These names also mostly reflect practical considerations about how the instruments should be used, and there is no general legal distinction between them in terms of how member states should relate to them, although some may define institutional mandates in WHO’s internal law. None of them directly create legal obligations on members, although they typically reflect political commitments by member states of WHO.
3. Subsidiary instruments to conventions
Finally, although debates about normative instruments in health often assume a dichotomy of binding treaties and non-binding other instruments, there is often overlap and interaction between those two categories of instruments.
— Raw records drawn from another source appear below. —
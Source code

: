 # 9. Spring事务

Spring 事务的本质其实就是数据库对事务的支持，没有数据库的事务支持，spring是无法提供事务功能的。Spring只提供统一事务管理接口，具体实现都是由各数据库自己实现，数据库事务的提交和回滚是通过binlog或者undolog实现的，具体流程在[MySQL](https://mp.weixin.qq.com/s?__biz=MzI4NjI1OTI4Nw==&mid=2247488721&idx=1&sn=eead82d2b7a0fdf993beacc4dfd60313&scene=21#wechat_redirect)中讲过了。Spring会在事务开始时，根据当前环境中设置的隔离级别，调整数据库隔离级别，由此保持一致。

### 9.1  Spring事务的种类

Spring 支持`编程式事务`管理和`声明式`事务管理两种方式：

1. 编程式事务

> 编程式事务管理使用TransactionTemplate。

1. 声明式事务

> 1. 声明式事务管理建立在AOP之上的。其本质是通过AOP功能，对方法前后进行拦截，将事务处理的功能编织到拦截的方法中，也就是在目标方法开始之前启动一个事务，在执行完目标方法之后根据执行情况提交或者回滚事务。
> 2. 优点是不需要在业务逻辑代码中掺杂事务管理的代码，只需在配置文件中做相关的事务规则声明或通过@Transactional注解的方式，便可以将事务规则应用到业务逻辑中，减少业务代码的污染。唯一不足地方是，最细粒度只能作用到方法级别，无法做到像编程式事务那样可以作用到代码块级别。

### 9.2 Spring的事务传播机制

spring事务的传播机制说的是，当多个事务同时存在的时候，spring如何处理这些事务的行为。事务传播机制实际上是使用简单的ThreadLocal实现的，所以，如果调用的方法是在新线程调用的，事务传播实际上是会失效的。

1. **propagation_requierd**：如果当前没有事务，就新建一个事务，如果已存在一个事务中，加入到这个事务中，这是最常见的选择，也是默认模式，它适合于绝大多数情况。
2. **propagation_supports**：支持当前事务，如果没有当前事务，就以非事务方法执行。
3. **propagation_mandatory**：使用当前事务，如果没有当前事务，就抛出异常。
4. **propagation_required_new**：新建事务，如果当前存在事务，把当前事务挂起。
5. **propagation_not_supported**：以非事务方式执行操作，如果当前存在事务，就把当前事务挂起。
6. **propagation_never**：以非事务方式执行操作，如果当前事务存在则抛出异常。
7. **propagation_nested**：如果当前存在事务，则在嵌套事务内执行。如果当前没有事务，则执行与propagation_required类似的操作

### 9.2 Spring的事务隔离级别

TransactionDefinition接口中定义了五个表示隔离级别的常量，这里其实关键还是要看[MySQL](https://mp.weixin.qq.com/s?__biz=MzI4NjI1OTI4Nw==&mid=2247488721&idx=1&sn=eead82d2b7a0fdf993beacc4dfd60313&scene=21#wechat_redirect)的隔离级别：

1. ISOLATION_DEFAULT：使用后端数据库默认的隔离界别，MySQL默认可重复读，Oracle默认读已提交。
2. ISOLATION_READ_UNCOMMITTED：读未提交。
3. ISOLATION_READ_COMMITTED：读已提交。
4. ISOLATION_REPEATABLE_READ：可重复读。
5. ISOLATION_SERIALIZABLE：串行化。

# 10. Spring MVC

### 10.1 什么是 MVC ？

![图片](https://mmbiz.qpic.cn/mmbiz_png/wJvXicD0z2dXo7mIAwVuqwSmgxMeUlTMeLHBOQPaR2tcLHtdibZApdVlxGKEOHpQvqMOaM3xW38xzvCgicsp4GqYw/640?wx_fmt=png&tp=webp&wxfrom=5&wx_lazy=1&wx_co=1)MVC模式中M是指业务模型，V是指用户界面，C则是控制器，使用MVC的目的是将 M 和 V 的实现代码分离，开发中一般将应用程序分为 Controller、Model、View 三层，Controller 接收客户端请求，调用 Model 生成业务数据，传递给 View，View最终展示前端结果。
Modern treaties often set up various kinds of subsidiary instruments. For example, many treaties (including the WHO FCTC) set up a COP with the power to take decisions regarding the implementation of the treaty. Those decisions might sometimes specifically adopt guidelines for treaty implementation, such as the WHO FCTC or the Basel Convention’s guidelines. Other treaties have expert bodies which are intended to monitor implementation of the treaty and provide guidance on implementation. Examples of normative instruments adopted by such bodies include the general comments drafted by human rights treaty bodies. These instruments may not in themselves create legal obligations, but they are part of the legal framework of the treaty itself and often have legal effects flowing from their parent treaty.
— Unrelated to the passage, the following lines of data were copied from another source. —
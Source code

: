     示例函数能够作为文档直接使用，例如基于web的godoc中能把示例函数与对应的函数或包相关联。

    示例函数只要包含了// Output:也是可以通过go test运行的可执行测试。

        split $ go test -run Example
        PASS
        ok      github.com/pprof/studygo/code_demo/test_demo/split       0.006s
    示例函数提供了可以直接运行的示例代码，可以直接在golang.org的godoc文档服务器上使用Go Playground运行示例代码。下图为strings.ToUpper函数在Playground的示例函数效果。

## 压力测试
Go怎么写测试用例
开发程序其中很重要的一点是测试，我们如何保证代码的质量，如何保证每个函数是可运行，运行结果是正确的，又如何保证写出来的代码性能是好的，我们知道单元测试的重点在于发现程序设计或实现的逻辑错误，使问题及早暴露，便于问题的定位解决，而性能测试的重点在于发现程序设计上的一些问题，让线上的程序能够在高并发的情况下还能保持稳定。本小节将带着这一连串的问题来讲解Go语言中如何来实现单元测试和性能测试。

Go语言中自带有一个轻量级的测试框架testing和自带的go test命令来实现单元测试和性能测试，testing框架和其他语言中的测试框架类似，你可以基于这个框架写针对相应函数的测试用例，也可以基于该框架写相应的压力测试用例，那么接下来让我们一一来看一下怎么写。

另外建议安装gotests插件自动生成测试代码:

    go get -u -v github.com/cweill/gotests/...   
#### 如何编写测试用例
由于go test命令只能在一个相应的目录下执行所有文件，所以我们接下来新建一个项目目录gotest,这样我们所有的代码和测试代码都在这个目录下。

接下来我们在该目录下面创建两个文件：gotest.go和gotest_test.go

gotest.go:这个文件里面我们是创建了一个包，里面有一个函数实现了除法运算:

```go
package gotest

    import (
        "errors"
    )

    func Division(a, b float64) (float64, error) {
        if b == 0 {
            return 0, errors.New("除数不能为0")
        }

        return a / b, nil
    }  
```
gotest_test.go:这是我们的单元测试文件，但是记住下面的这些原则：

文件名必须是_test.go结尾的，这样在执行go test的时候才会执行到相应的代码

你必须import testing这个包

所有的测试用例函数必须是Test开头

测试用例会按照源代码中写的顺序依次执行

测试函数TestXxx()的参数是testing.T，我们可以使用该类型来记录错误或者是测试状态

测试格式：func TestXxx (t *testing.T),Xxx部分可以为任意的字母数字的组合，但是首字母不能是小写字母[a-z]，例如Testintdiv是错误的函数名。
In particular, decisions of Conferences of the Parties can be authoritative interpretations of binding legal obligations and have significant legal weight as a result, even if they are not themselves sources of obligations. For example, in a case brought by Dutch civil society against exemptions in the Netherlands’ smoke free laws, the Hague Court of Appeal found that the implementation guidelines to article 8 were a subsequent agreement to the WHO FCTC under article 31 of the Vienna Convention on the Law of Treaties, and therefore had to be taken into account in its interpretation. As such, the court considered that the obligation to provide effective protection from exposure to tobacco smoke in article 8 had to be informed by the guidelines’ statement that only 100% smoke-free indoor public places provided effective protection. It struck down the exemptions in the smoke-free law and required that all indoor public places be made smoke-free in order to comply with the WHO FCTC.[xxxvii]
Binding and non-binding instruments and action on alcohol control
Given this taxonomy, what might be the significance of these differences? To what extent might the goals cited by public health scholars require a treaty, and to what extent might they be able to be advanced by revising and better resourcing non-binding frameworks?
Calls for an FCAC have often argued for a legally binding instrument in general terms. However, some common reasons given for a treaty in the more specific proposals include a greater recognition of the urgency of alcohol as a problem,[xxxviii] accelerating the implementation of recommended measures,[xxxix] accountability for doing so,[xl] stronger norms on the role of industry interference,[xli] counterbalancing the effect of trade agreements,[xlii] and regulation of cross-border issues such as digital marketing.[xliii] Others more generally note the aim of replicating the successes of the WHO FCTC for alcohol control.[xliv] As is noted in the impact assessment to the WHO FCTC, these impacts have included accelerating action to implement measures at the domestic level, supporting integration of tobacco control into broader global governance and financing agendas such as sustainable development and human rights, supporting multisectoral coordination and outreach to non-health agencies, mobilising and providing framing for civil society advocacy, supporting cooperation and information exchange, raising the profile of an issue, and supporting the defence of legal challenges.[xlv]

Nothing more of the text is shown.